(December 14, 2021)
Just days after the 9/11 attacks on the United States, the U.S. Congress passed the 2001 Authorization for Use of Military Force (AUMF). Section 2(a) of the 2001 AUMF authorizes the President “to use all necessary and appropriate force against those nations, organizations, or persons he determines planned, authorized, committed, or aided the terrorist attacks that occurred on September 11, 2001, or harbored such organizations or persons, in order to prevent any future acts of international terrorism against the United States.” Under this AUMF, Congress relinquished its constitutionally assigned war powers in the fight against “terrorism,” ceding to the president its responsibility to decide whether, when, and where the United States chooses war. The 2001 AUMF is still in effect today.

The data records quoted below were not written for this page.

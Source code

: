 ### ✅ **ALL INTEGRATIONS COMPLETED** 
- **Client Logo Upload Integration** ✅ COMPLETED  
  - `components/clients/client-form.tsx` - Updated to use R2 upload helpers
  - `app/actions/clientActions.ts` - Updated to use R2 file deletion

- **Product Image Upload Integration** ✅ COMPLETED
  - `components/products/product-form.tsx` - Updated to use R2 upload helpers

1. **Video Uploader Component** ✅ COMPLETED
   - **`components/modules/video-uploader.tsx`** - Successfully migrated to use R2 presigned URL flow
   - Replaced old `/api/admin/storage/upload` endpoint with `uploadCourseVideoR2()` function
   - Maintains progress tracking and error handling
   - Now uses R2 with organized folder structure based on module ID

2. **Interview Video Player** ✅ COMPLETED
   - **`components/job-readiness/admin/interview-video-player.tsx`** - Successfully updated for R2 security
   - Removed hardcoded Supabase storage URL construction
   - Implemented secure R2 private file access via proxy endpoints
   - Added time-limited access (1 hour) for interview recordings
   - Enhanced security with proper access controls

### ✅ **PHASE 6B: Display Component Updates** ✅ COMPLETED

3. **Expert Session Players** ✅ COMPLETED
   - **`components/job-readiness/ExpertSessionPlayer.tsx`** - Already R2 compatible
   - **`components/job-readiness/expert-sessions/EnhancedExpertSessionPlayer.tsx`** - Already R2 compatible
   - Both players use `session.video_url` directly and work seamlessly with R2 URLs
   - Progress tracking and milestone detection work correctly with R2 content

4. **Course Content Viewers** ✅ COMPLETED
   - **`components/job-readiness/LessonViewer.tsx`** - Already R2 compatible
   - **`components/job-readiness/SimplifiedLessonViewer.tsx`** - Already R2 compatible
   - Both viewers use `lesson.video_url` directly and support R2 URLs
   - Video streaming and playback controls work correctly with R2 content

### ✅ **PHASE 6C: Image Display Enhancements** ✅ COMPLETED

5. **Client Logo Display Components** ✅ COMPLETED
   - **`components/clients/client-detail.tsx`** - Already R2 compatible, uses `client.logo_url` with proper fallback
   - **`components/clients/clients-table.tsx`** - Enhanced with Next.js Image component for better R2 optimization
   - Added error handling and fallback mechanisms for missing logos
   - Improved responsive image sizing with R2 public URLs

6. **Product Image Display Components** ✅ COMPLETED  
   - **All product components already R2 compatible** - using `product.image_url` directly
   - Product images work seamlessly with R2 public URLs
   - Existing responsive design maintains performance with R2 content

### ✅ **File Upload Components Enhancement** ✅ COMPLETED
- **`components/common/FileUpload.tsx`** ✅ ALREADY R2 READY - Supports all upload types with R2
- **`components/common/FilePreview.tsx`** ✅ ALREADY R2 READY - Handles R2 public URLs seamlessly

The president must report to Congress within 48 hours a situation in which U.S. forces are introduced into “hostilities” or “imminent hostilities.”3 This is mandated by the 1973 War Powers Resolution, established by Congress in the final stages of the Vietnam War to forestall any president from taking the country to war without congressional authorization or awareness. Since the passing of the 2001 AUMF, the Bush, Obama, Trump, and Biden administrations have referenced this authorization in their reporting to Congress on U.S. military hostilities in a growing number of countries to fight a growing
number of militant groups, including Al Qaeda and other groups that government officials subsequently identified as arising from it, including the Islamic State of Iraq and Syria (ISIS) and al-Shabaab in Somalia. All four administrations have cited the 2001 AUMF while using vague language to describe the locations of operations, failing to accurately describe the full scope of activities in many places, and in some cases simply failing to report on counterterrorism hostilities.